The Chairman of the Volkswagen brand Board of Management, Dr Herbert Diess, said in Wolfsburg: "Our goals are high and our strategy is very ambitious. We want to benefit from change and to take Volkswagen into the lead in the new automobile industry with determination. Over the next few years, Volkswagen will change radically. Very few things will stay as they are. In the final resort, the new strategy is a major transformation program."

However, the programme will come at a significant cost and the early word is that Volkswagen will be looking to shed as many as 30,000 jobs worldwide, something that it will have a difficult time negotiating with its various unions, as well as with the politicians of the state of Lower Saxony, which has significant places on the Volkswagen board.

The plan will, says Volkswagen, be implemented in three stages. In the first, "up to 2020, the brand will be entirely restructuring its core business and completing a transformation along the entire value stream. At the same time, the company will develop new competences." This seems to translate as Volkswagen looking more to outside suppliers for components that are currently made in-house, as well as redirecting its R&D efforts more towards electric cars.

That leads into phase two, in which "Volkswagen intends to take the lead in e-mobility on the basis of its regained strength as a leading, profitable volume manufacturer. The strategy in this phase aims to create a broader earnings base, for example through new mobility services." The third and final phase is a slightly hazier idea of a post-2025 period in which Volkswagen expects to consolidate a lead in electric cars and vehicle connectivity. It's also not clear whether those 30,000 expected redundancies would come in stages, or whether Volkswagen might seek to delay them as long as possible to try and leave itself negotiating room.

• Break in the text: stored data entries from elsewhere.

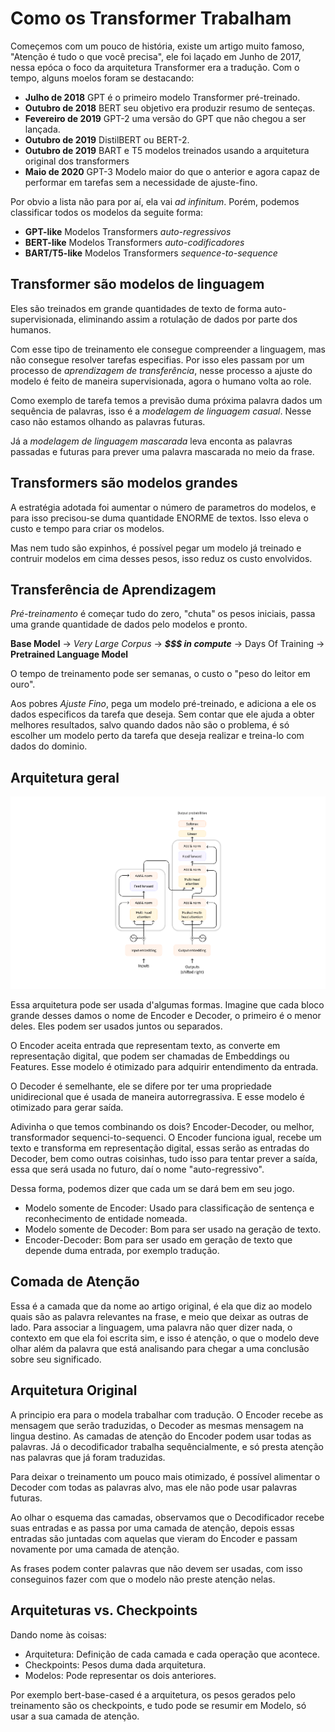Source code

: # Como os Transformer Trabalham

Começemos com um pouco de história, existe um artigo muito famoso, "Atenção é tudo o que você precisa", ele foi laçado em Junho de 2017, nessa epóca o foco da arquitetura Transformer era a tradução. Com o tempo, alguns moelos foram se destacando:

* **Julho de 2018** GPT é o primeiro modelo Transformer pré-treinado.
* **Outubro de 2018** BERT seu objetivo era produzir resumo de senteças.
* **Fevereiro de 2019** GPT-2 uma versão do GPT que não chegou a ser lançada.
* **Outubro de 2019** DistilBERT ou BERT-2.
* **Outubro de 2019** BART e T5 modelos treinados usando a arquitetura original dos transformers
* **Maio de 2020** GPT-3 Modelo maior do que o anterior e agora capaz de performar em tarefas sem a necessidade de ajuste-fino.

Por obvio a lista não para por aí, ela vai *ad infinitum*. Porém, podemos classificar todos os modelos da seguite forma:

* **GPT-like** Modelos Transformers *auto-regressivos*
* **BERT-like** Modelos Transformers *auto-codificadores*
* **BART/T5-like** Modelos Transformers *sequence-to-sequence*

## Transformer são modelos de linguagem

Eles são treinados em grande quantidades de texto de forma auto-supervisionada, eliminando assim a rotulação de dados por parte dos humanos.

Com esse tipo de treinamento ele consegue compreender a linguagem, mas não consegue resolver tarefas especifias. Por isso eles passam por um processo de *aprendizagem de transferência*, nesse processo a ajuste do modelo é feito de maneira supervisionada, agora o humano volta ao role.

Como exemplo de tarefa temos a previsão duma próxima palavra dados um sequência de palavras, isso é a *modelagem de linguagem casual*. Nesse caso não estamos olhando as palavras futuras.

Já a *modelagem de linguagem mascarada* leva enconta as palavras passadas e futuras para prever uma palavra mascarada no meio da frase.

## Transformers são modelos grandes

A estratégia adotada foi aumentar o número de parametros do modelos, e para isso precisou-se duma quantidade ENORME de textos. Isso eleva o custo e tempo para criar os modelos.

Mas nem tudo são expinhos, é possível pegar um modelo já treinado e contruir modelos em cima desses pesos, isso reduz os custo envolvidos.

## Transferência de Aprendizagem

*Pré-treinamento* é começar tudo do zero, "chuta" os pesos iniciais, passa uma grande quantidade de dados pelo modelos e pronto.

**Base Model** -> *Very Large Corpus* -> ***$$$ in compute*** -> Days Of Training -> **Pretrained Language Model**

O tempo de treinamento pode ser semanas, o custo o "peso do leitor em ouro".

Aos pobres *Ajuste Fino*, pega um modelo pré-treinado, e adiciona a ele os dados especificos da tarefa que deseja. Sem contar que ele ajuda a obter melhores resultados, salvo quando dados não são o problema, é só escolher um  modelo perto da tarefa que deseja realizar e treina-lo com dados do dominio.

## Arquitetura geral

![transformar-modelo-original](assets/transformers-arquitetura-original.png)

Essa arquitetura pode ser usada d'algumas formas. Imagine que cada bloco grande desses damos o nome de Encoder e Decoder, o primeiro é o menor deles. Eles podem ser usados juntos ou separados.

O Encoder aceita entrada que representam texto, as converte em representação digital, que podem ser chamadas de Embeddings ou Features. Esse modelo é otimizado para adquirir entendimento da entrada.

O Decoder é semelhante, ele se difere por ter uma propriedade unidirecional que é usada de maneira autorregrassiva. E esse modelo é otimizado para gerar saída.

Adivinha o que temos combinando os dois? Encoder-Decoder, ou melhor, transformador sequenci-to-sequenci. O Encoder funciona igual, recebe um texto e transforma em representação digital, essas serão as entradas do Decoder, bem como outras coisinhas, tudo isso para tentar prever a saída, essa que será usada no futuro, daí o nome "auto-regressivo".

Dessa forma, podemos dizer que cada um se dará bem em seu jogo.

* Modelo somente de Encoder: Usado para classificação de sentença e reconhecimento de entidade nomeada.
* Modelo somente de Decoder: Bom para ser usado na geração de texto.
* Encoder-Decoder: Bom para ser usado em geração de texto que depende duma entrada, por exemplo tradução.

## Comada de Atenção

Essa é a camada que da nome ao artigo original, é ela que diz ao modelo quais são as palavra relevantes na frase, e meio que deixar as outras de lado. Para associar a linguagem, uma palavra não quer dizer nada, o contexto em que ela foi escrita sim, e isso é atenção, o que o modelo deve olhar além da palavra que está analisando para chegar a uma conclusão sobre seu significado.

## Arquitetura Original

A principio era para o modela trabalhar com tradução. O Encoder recebe as mensagem que serão traduzidas, o Decoder as mesmas mensagem na lingua destino. As camadas de atenção do Encoder podem usar todas as palavras. Já o decodificador trabalha sequêncialmente, e só presta atenção nas palavras que já foram traduzidas.

Para deixar o treinamento um pouco mais otimizado, é possível alimentar o Decoder com todas as palavras alvo, mas ele não pode usar palavras futuras.

Ao olhar o esquema das camadas, observamos que o Decodificador recebe suas entradas e as passa por uma camada de atenção, depois essas entradas são juntadas com aquelas que vieram do Encoder e passam novamente por uma camada de atenção.

As frases podem conter palavras que não devem ser usadas, com isso conseguinos fazer com que o modelo não preste atenção nelas.

## Arquiteturas vs. Checkpoints

Dando nome às coisas:

* Arquitetura: Definição de cada camada e cada operação que acontece.
* Checkpoints: Pesos duma dada arquitetura.
* Modelos: Pode representar os dois anteriores.

Por exemplo bert-base-cased é a arquitetura, os pesos gerados pelo treinamento são os checkpoints, e tudo pode se resumir em Modelo, só usar a sua camada de atenção.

In the meantime, the German giant plans to expand sales volume in China and Europe, and to dramatically increase its sales in the US. The first keystone in that US expansion was laid last week at the Los Angeles motor show with the unveiling of the American-centric seven-seat Terramont SUV, a car for which Volkswagen's dealers have been clamouring for close to a decade. "We will be significantly stepping up our activities in the USA. The main focus will be on the key segments in the country, large SUVs and limousines. In those segments, we will be strongly expanding our range. In a second stage, we will then take our new electric cars to North America. Over the next few years, we will be making considerable investments in electric infrastructure" said Diess.

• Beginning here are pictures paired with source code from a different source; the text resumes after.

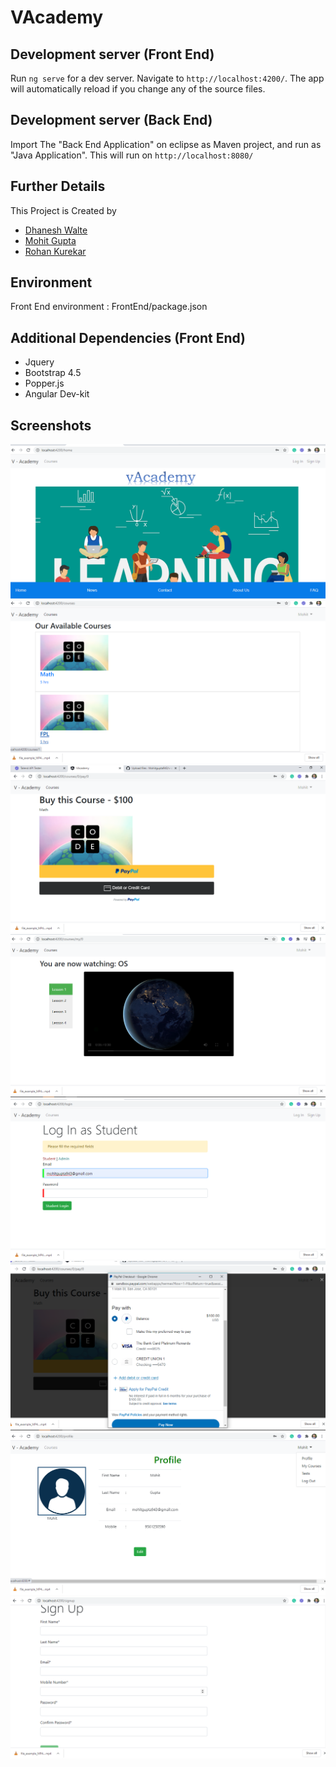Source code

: # VAcademy

## Development server (Front End)

Run `ng serve` for a dev server. Navigate to `http://localhost:4200/`. The app will automatically reload if you change any of the source files.

## Development server (Back End)

Import The "Back End Application" on eclipse as Maven project, and run as "Java Application". This will run on `http://localhost:8080/`

## Further Details

This Project is Created by 

<ul>
	<li><a href="https://github.com/Dhanesh75">Dhanesh Walte</a></li>
	<li><a href="https://github.com/Mohitgupta943">Mohit Gupta</a></li>
	<li><a href="https://github.com/rohankurekar">Rohan Kurekar</a></li>
</ul>

## Environment

Front End environment : FrontEnd/package.json

## Additional Dependencies (Front End)
<ul>
	<li>Jquery</li>
	<li>Bootstrap 4.5</li>
	<li>Popper.js</li>
	<li>Angular Dev-kit</li>
</ul>

## Screenshots

<img src="Screenshots/landing_page.png">
<img src="Screenshots/Courses.png">
<img src="Screenshots/buy_course.png">
<img src="Screenshots/lessons.png">
<img src="Screenshots/login.png">
<img src="Screenshots/paypal.png">
<img src="Screenshots/profile.png">
<img src="Screenshots/signup.png">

Diess also said that the investment in battery cars would be crucial to Volkswagen as buyers become jaded with diesel and petrol models. "From 2020, we will be launching our major e-mobility offensive. As a volume manufacturer, we intend to play a key role in the breakthrough of the electric car. We are not aiming for niche products but for the heart of the automobile market. By 2025, we want to sell a million electric cars per year and to be the world market leader in e-mobility. Our future electric cars will be the new trademark of Volkswagen," said the brand CEO.

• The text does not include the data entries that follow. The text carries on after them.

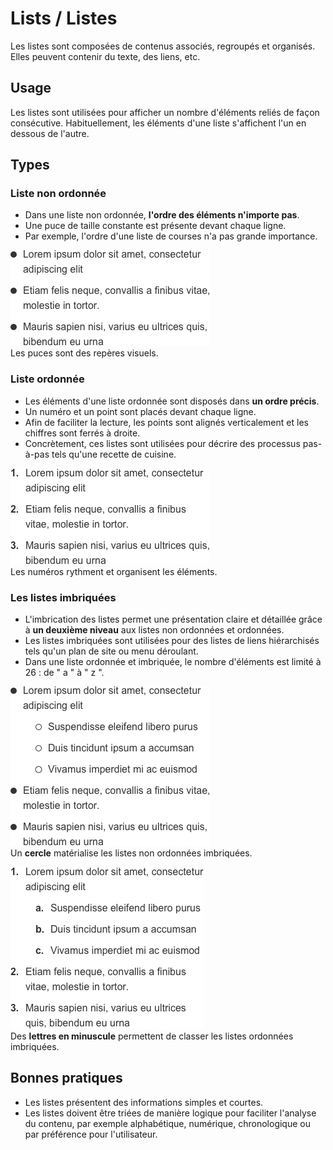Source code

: # Lists / Listes

Les listes sont composées de contenus associés, regroupés et organisés. Elles peuvent contenir du texte, des liens, etc.


## Usage

Les listes sont utilisées pour afficher un nombre d'éléments reliés de façon consécutive. Habituellement, les éléments d'une liste s'affichent l'un en dessous de l'autre.


## Types

### Liste non ordonnée

- Dans une liste non ordonnée, **l'ordre des éléments n'importe pas**.
- Une puce de taille constante est présente devant chaque ligne.
- Par exemple, l'ordre d'une liste de courses n'a pas grande importance.

![unordered-list](design/unordered-list.png)
<br/> Les puces sont des repères visuels.


### Liste ordonnée

- Les éléments d'une liste ordonnée sont disposés dans **un ordre précis**.
- Un numéro et un point sont placés devant chaque ligne.
- Afin de faciliter la lecture, les points sont alignés verticalement et les chiffres sont ferrés à droite.
- Concrètement, ces listes sont utilisées pour décrire des processus pas-à-pas tels qu'une recette de cuisine.

![ordered-list](design/ordered-list.png)
<br/> Les numéros rythment et organisent les éléments.

### Les listes imbriquées

- L'imbrication des listes permet une présentation claire et détaillée grâce à **un deuxième niveau** aux listes non ordonnées et ordonnées.
- Les listes imbriquées sont utilisées pour des listes de liens hiérarchisés tels qu'un plan de site ou menu déroulant.
- Dans une liste ordonnée et imbriquée, le nombre d'éléments est limité à 26 : de " a " à " z ".

![unordered-nested-list](design/unordered-nested-list.png)
<br/> Un **cercle** matérialise les listes non ordonnées imbriquées.

![nested-ordered-list](design/nested-ordered-list.png)
<br/> Des **lettres en minuscule** permettent de classer les listes ordonnées imbriquées.

## Bonnes pratiques
- Les listes présentent des informations simples et courtes.
- Les listes doivent être triées de manière logique pour faciliter l'analyse du contenu, par exemple alphabétique, numérique, chronologique ou par préférence pour l'utilisateur.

Volkswagen will be looking to trim what it calls "certain low-volume, low-earnings conventional models and model variants." That means likely no new Scirocco coupe, no Bentley Speed Six (or at least a delay to that project) and no mid-size SEAT saloon. Bugatti will probably not be making a third car any time soon, unless the new Chiron can show itself capable of making a profit. Audi's model range is likely pretty safe but Porsche may not get the Panamera-based 928 successor that it craves. Motorsport programmes are already feeling the axe fall - Volkswagen has already pulled out of the World Rally Championship, while Audi has withdrawn from the World Endurance Championship and Le Mans. Audi's commitment to the DTM German touring car series is also looking shaky, although Ingolstadt will enter a works team in all-electric Formula-E next year as it looks to relaign its brand image away from diesel and towards electric vehicles.

Volkswagen has said that, through this period it intends to keep its investment in new models and R&D pretty much the same at around €4.5-billion annually, which suggests that cuts in other areas will be needed to pay the expected legal and governmental costs of Dieselgate, although the plan does call for profitability of the Volkswagen brand itself to double, from two per cent at the moment to four per cent by 2020 and increase by 50 per cent again to six per cent by 2025.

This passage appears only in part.